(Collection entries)
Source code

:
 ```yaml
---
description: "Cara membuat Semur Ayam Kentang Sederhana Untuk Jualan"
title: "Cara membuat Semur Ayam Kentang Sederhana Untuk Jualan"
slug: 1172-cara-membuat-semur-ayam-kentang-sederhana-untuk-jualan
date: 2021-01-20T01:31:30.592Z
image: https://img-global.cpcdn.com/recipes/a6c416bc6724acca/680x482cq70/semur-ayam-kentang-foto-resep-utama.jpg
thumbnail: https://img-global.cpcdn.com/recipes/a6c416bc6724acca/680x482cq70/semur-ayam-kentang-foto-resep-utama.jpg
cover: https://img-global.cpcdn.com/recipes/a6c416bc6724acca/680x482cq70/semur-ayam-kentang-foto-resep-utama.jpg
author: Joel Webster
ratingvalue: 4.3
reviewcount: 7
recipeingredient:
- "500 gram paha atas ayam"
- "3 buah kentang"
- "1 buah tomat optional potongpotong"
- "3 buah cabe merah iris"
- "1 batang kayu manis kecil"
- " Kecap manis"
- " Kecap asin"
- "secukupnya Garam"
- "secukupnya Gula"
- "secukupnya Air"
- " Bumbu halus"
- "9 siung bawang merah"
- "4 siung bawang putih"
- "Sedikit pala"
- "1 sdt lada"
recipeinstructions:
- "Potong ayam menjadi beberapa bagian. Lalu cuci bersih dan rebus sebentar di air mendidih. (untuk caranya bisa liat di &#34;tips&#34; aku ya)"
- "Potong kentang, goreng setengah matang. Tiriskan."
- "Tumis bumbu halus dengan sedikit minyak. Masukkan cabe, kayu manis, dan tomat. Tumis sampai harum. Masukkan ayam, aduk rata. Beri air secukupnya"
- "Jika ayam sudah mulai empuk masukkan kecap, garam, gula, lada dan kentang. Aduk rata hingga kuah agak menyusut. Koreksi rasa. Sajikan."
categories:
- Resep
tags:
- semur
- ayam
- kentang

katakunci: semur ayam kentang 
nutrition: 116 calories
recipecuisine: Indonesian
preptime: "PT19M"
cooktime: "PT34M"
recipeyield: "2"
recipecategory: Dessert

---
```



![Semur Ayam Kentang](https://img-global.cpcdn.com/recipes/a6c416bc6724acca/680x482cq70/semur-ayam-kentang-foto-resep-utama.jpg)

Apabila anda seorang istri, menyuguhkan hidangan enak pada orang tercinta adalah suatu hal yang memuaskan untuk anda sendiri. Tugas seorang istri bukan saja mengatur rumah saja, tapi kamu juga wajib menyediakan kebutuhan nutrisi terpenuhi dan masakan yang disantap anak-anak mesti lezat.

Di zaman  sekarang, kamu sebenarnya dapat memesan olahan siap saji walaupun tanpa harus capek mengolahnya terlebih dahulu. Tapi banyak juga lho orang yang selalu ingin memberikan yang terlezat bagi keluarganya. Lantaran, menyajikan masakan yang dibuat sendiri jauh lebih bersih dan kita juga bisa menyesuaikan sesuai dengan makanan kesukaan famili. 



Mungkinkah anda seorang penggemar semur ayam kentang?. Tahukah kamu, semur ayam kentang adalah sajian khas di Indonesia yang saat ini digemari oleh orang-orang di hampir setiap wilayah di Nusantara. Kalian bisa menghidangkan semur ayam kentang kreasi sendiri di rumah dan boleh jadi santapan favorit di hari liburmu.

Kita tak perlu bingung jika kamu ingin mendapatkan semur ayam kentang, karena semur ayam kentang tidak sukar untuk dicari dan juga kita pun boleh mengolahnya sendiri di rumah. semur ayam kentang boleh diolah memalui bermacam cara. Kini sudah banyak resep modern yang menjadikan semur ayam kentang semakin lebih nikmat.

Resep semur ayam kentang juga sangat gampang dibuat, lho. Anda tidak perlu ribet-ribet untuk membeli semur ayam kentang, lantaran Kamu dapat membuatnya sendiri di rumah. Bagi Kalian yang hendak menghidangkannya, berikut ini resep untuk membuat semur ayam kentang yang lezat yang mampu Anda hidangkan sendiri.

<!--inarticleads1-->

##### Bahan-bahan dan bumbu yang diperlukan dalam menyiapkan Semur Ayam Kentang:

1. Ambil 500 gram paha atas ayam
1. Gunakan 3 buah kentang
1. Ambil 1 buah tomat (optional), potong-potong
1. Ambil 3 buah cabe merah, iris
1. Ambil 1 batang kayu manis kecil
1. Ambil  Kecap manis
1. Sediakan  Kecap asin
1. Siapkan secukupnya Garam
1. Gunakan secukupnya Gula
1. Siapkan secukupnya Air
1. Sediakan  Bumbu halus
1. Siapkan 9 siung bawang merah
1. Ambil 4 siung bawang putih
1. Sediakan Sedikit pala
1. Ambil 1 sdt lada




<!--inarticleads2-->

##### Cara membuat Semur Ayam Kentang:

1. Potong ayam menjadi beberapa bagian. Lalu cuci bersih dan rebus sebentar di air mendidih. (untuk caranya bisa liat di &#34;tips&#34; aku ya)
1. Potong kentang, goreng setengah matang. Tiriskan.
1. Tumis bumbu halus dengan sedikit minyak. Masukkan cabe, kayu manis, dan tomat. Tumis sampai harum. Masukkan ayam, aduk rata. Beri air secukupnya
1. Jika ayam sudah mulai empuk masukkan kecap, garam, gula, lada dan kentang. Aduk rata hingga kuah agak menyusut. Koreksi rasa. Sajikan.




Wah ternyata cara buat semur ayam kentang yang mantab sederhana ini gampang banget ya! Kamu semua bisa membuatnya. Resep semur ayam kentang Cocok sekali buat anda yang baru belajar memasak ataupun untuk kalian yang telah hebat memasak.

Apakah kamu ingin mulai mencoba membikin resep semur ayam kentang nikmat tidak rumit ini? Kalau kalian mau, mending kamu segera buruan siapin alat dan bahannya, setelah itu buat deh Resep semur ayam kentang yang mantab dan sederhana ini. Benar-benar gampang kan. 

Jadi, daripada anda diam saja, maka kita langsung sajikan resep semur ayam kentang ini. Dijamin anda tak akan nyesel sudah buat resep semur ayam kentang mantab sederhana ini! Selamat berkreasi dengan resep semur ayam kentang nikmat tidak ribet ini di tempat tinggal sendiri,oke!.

# What is required
Output exactly the leading lines of the data, up to and including the line marked by "Apabila anda seorang".

# Result of this exercise
Source code

:
 ```yaml
---
description: "Cara membuat Semur Ayam Kentang Sederhana Untuk Jualan"
title: "Cara membuat Semur Ayam Kentang Sederhana Untuk Jualan"
slug: 1172-cara-membuat-semur-ayam-kentang-sederhana-untuk-jualan
date: 2021-01-20T01:31:30.592Z
image: https://img-global.cpcdn.com/recipes/a6c416bc6724acca/680x482cq70/semur-ayam-kentang-foto-resep-utama.jpg
thumbnail: https://img-global.cpcdn.com/recipes/a6c416bc6724acca/680x482cq70/semur-ayam-kentang-foto-resep-utama.jpg
cover: https://img-global.cpcdn.com/recipes/a6c416bc6724acca/680x482cq70/semur-ayam-kentang-foto-resep-utama.jpg
author: Joel Webster
ratingvalue: 4.3
reviewcount: 7
recipeingredient:
- "500 gram paha atas ayam"
- "3 buah kentang"
- "1 buah tomat optional potongpotong"
- "3 buah cabe merah iris"
- "1 batang kayu manis kecil"
- " Kecap manis"
- " Kecap asin"
- "secukupnya Garam"
- "secukupnya Gula"
- "secukupnya Air"
- " Bumbu halus"
- "9 siung bawang merah"
- "4 siung bawang putih"
- "Sedikit pala"
- "1 sdt lada"
recipeinstructions:
- "Potong ayam menjadi beberapa bagian. Lalu cuci bersih dan rebus sebentar di air mendidih. (untuk caranya bisa liat di &#34;tips&#34; aku ya)"
- "Potong kentang, goreng setengah matang. Tiriskan."
- "Tumis bumbu halus dengan sedikit minyak. Masukkan cabe, kayu manis, dan tomat. Tumis sampai harum. Masukkan ayam, aduk rata. Beri air secukupnya"
- "Jika ayam sudah mulai empuk masukkan kecap, garam, gula, lada dan kentang. Aduk rata hingga kuah agak menyusut. Koreksi rasa. Sajikan."
categories:
- Resep
tags:
- semur
- ayam
- kentang

katakunci: semur ayam kentang 
nutrition: 116 calories
recipecuisine: Indonesian
preptime: "PT19M"
cooktime: "PT34M"
recipeyield: "2"
recipecategory: Dessert

---
```



![Semur Ayam Kentang](https://img-global.cpcdn.com/recipes/a6c416bc6724acca/680x482cq70/semur-ayam-kentang-foto-resep-utama.jpg)

Apabila anda seorang istri, menyuguhkan hidangan enak pada orang tercinta adalah suatu hal yang memuaskan untuk anda sendiri. Tugas seorang istri bukan saja mengatur rumah saja, tapi kamu juga wajib menyediakan kebutuhan nutrisi terpenuhi dan masakan yang disantap anak-anak mesti lezat.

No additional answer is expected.